▶ _Task brief_: Repeat the records below exactly from the line containing "因为他们在，能显得热闹一些。" to the line containing "dbmovies.cthpl6d1wkbm.us-east-1.rds.amazonaws.com:3306", taking in both of those lines. Drop the pictures.

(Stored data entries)

════════

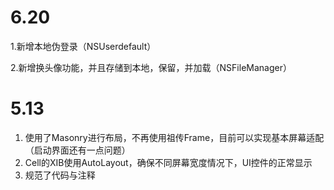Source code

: 

# 6.20

1.新增本地伪登录（NSUserdefault）

2.新增换头像功能，并且存储到本地，保留，并加载（NSFileManager）



# 5.13 

1. 使用了Masonry进行布局，不再使用祖传Frame，目前可以实现基本屏幕适配（启动界面还有一点问题）
2. Cell的XIB使用AutoLayout，确保不同屏幕宽度情况下，UI控件的正常显示
3. 规范了代码与注释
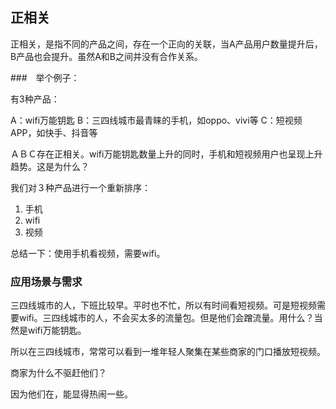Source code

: ## 正相关

正相关，是指不同的产品之间，存在一个正向的关联，当A产品用户数量提升后，B产品也会提升。虽然A和B之间并没有合作关系。

###　举个例子：

有3种产品：

A：wifi万能钥匙
B：三四线城市最青睐的手机，如oppo、vivi等
C：短视频APP，如快手、抖音等

ＡＢＣ存在正相关。wifi万能钥匙数量上升的同时，手机和短视频用户也呈现上升趋势。这是为什么？

我们对３种产品进行一个重新排序：　

1. 手机
2. wifi
3. 视频

总结一下：使用手机看视频，需要wifi。

### 应用场景与需求

三四线城市的人，下班比较早。平时也不忙，所以有时间看短视频。可是短视频需要wifi。三四线城市的人，不会买太多的流量包。但是他们会蹭流量。用什么？当然是wifi万能钥匙。

所以在三四线城市，常常可以看到一堆年轻人聚集在某些商家的门口播放短视频。

商家为什么不驱赶他们？

因为他们在，能显得热闹一些。

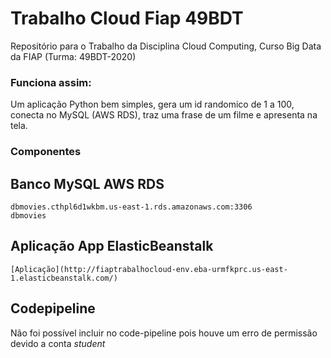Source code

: # Trabalho Cloud Fiap 49BDT 
Repositório para o Trabalho da Disciplina Cloud Computing, Curso Big Data da FIAP (Turma: 49BDT-2020)

### Funciona assim: 
Um aplicação Python bem simples, gera um id randomico de 1 a 100, conecta no MySQL (AWS RDS), traz uma frase de um filme e apresenta na tela. 

### Componentes

## Banco MySQL AWS RDS
	dbmovies.cthpl6d1wkbm.us-east-1.rds.amazonaws.com:3306
	dbmovies

## Aplicação App ElasticBeanstalk
	[Aplicação](http://fiaptrabalhocloud-env.eba-urmfkprc.us-east-1.elasticbeanstalk.com/)


## Codepipeline
Não foi possível incluir no code-pipeline pois houve um erro de permissão devido a conta *student*
	

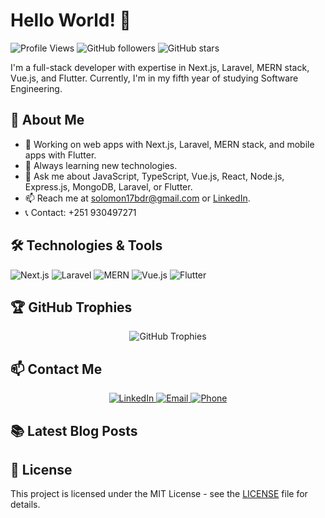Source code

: # Hello World! 👋

![Profile Views](https://komarev.com/ghpvc/?username=sol-21&color=blueviolet)
![GitHub followers](https://img.shields.io/github/followers/sol-21?label=Follow&style=social)
![GitHub stars](https://img.shields.io/github/stars/sol-21?label=Stars&style=social)

I'm a full-stack developer with expertise in Next.js, Laravel, MERN stack, Vue.js, and Flutter. Currently, I'm in my fifth year of studying Software Engineering.

## 🚀 About Me

- 🔭 Working on web apps with Next.js, Laravel, MERN stack, and mobile apps with Flutter.
- 🌱 Always learning new technologies.
- 💬 Ask me about JavaScript, TypeScript, Vue.js, React, Node.js, Express.js, MongoDB, Laravel, or Flutter.
- 📫 Reach me at [solomon17bdr@gmail.com](mailto:solomon17bdr@gmail.com) or [LinkedIn](https://www.linkedin.com/in/solomon-emrie-672016220).
- 📞 Contact: +251 930497271

## 🛠️ Technologies & Tools

![Next.js](https://img.shields.io/badge/Next.js-000000?style=for-the-badge&logo=nextdotjs&logoColor=white)
![Laravel](https://img.shields.io/badge/Laravel-FF2D20?style=for-the-badge&logo=laravel&logoColor=white)
![MERN](https://img.shields.io/badge/MERN-61DAFB?style=for-the-badge&logo=react&logoColor=white)
![Vue.js](https://img.shields.io/badge/Vue.js-4FC08D?style=for-the-badge&logo=vuedotjs&logoColor=white)
![Flutter](https://img.shields.io/badge/Flutter-02569B?style=for-the-badge&logo=flutter&logoColor=white)


## 🏆 GitHub Trophies

<div align="center">
  <img src="https://github-profile-trophy.vercel.app/?username=sol-21&theme=radical" alt="GitHub Trophies" />
</div>

## 📫 Contact Me

<div align="center">
  <a href="https://www.linkedin.com/in/solomon-emrie-672016220">
    <img src="https://img.shields.io/badge/LinkedIn-0077B5?style=for-the-badge&logo=linkedin&logoColor=white" alt="LinkedIn" />
  </a>
  <a href="mailto:solomon17bdr@gmail.com">
    <img src="https://img.shields.io/badge/Email-D14836?style=for-the-badge&logo=gmail&logoColor=white" alt="Email" />
  </a>
  <a href="tel:+251930497271">
    <img src="https://img.shields.io/badge/Phone-25D366?style=for-the-badge&logo=whatsapp&logoColor=white" alt="Phone" />
  </a>
</div>

## 📚 Latest Blog Posts

<!-- BLOG-POST-LIST:START -->
<!-- BLOG-POST-LIST:END -->

## 📝 License

This project is licensed under the MIT License - see the [LICENSE](LICENSE) file for details.
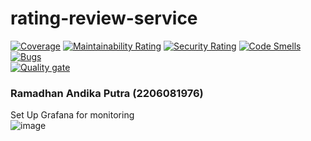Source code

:# rating-review-service
[![Coverage](https://sonarcloud.io/api/project_badges/measure?project=AdproA11_rating-review-service&metric=coverage)](https://sonarcloud.io/summary/new_code?id=AdproA11_rating-review-service) [![Maintainability Rating](https://sonarcloud.io/api/project_badges/measure?project=AdproA11_rating-review-service&metric=sqale_rating)](https://sonarcloud.io/summary/new_code?id=AdproA11_rating-review-service) [![Security Rating](https://sonarcloud.io/api/project_badges/measure?project=AdproA11_rating-review-service&metric=security_rating)](https://sonarcloud.io/summary/new_code?id=AdproA11_rating-review-service) [![Code Smells](https://sonarcloud.io/api/project_badges/measure?project=AdproA11_rating-review-service&metric=code_smells)](https://sonarcloud.io/summary/new_code?id=AdproA11_rating-review-service) [![Bugs](https://sonarcloud.io/api/project_badges/measure?project=AdproA11_rating-review-service&metric=bugs)](https://sonarcloud.io/summary/new_code?id=AdproA11_rating-review-service)<br>
[![Quality gate](https://sonarcloud.io/api/project_badges/quality_gate?project=AdproA11_rating-review-service)](https://sonarcloud.io/summary/new_code?id=AdproA11_rating-review-service)

### Ramadhan Andika Putra (2206081976)
Set Up Grafana for monitoring<br>
![image](https://github.com/AdproA11/rating-review-service/assets/119088782/33ee9db7-1ca3-4b57-859c-4557d3b7c0c3)
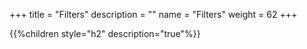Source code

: +++
title = "Filters"
description = ""
name = "Filters"
weight = 62
+++

{{%children style="h2" description="true"%}}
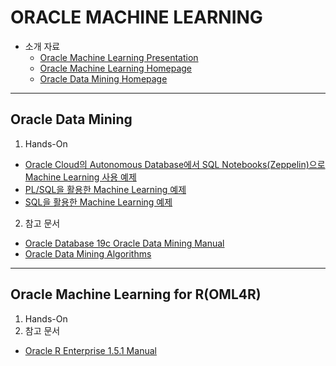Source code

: ORACLE MACHINE LEARNING
===
* 소개 자료
  * [Oracle Machine Learning Presentation](https://www.oracle.com/technetwork/database/options/advanced-analytics/oaa122new-3744136.pdf)
  * [Oracle Machine Learning Homepage](https://www.oracle.com/database/technologies/datawarehouse-bigdata/machine-learning.html)
  * [Oracle Data Mining Homepage](https://www.oracle.com/database/technologies/advanced-analytics/odm.html)



***
Oracle Data Mining
---
1. Hands-On
 * [Oracle Cloud의 Autonomous Database에서 SQL Notebooks(Zeppelin)으로 Machine Learning 사용 예제](https://github.com/oracle/oracle-db-examples/tree/master/machine-learning)
 * [PL/SQL을 활용한 Machine Learning 예제](https://github.com/oracle/oracle-db-examples/tree/master/plsql)
 * [SQL을 활용한 Machine Learning 예제](https://github.com/oracle/oracle-db-examples/tree/master/sql)

2. 참고 문서
 * [Oracle Database 19c Oracle Data Mining Manual](https://docs.oracle.com/en/database/oracle/oracle-database/19/dmcon/index.html)
 * [Oracle Data Mining Algorithms](https://www.oracle.com/database/technologies/advanced-analytics/odm-techniques-algorithms.html)



***

Oracle Machine Learning for R(OML4R)
---
1. Hands-On
2. 참고 문서
 * [Oracle R Enterprise 1.5.1 Manual](https://docs.oracle.com/en/database/oracle/r-enterprise/1.5.1/index.html)
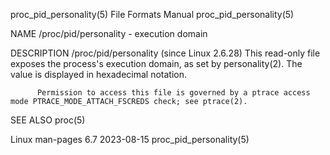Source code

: proc_pid_personality(5)						      File Formats Manual					       proc_pid_personality(5)

NAME
       /proc/pid/personality - execution domain

DESCRIPTION
       /proc/pid/personality (since Linux 2.6.28)
	      This read-only file exposes the process's execution domain, as set by personality(2).  The value is displayed in hexadecimal notation.

	      Permission to access this file is governed by a ptrace access mode PTRACE_MODE_ATTACH_FSCREDS check; see ptrace(2).

SEE ALSO
       proc(5)

Linux man-pages 6.7							  2023-08-15						       proc_pid_personality(5)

════════

▶ _Reply_:
因为他们在，能显得热闹一些。

Source code

: # Trabalho Cloud Fiap 49BDT 
Repositório para o Trabalho da Disciplina Cloud Computing, Curso Big Data da FIAP (Turma: 49BDT-2020)

### Funciona assim: 
Um aplicação Python bem simples, gera um id randomico de 1 a 100, conecta no MySQL (AWS RDS), traz uma frase de um filme e apresenta na tela. 

### Componentes

## Banco MySQL AWS RDS
	dbmovies.cthpl6d1wkbm.us-east-1.rds.amazonaws.com:3306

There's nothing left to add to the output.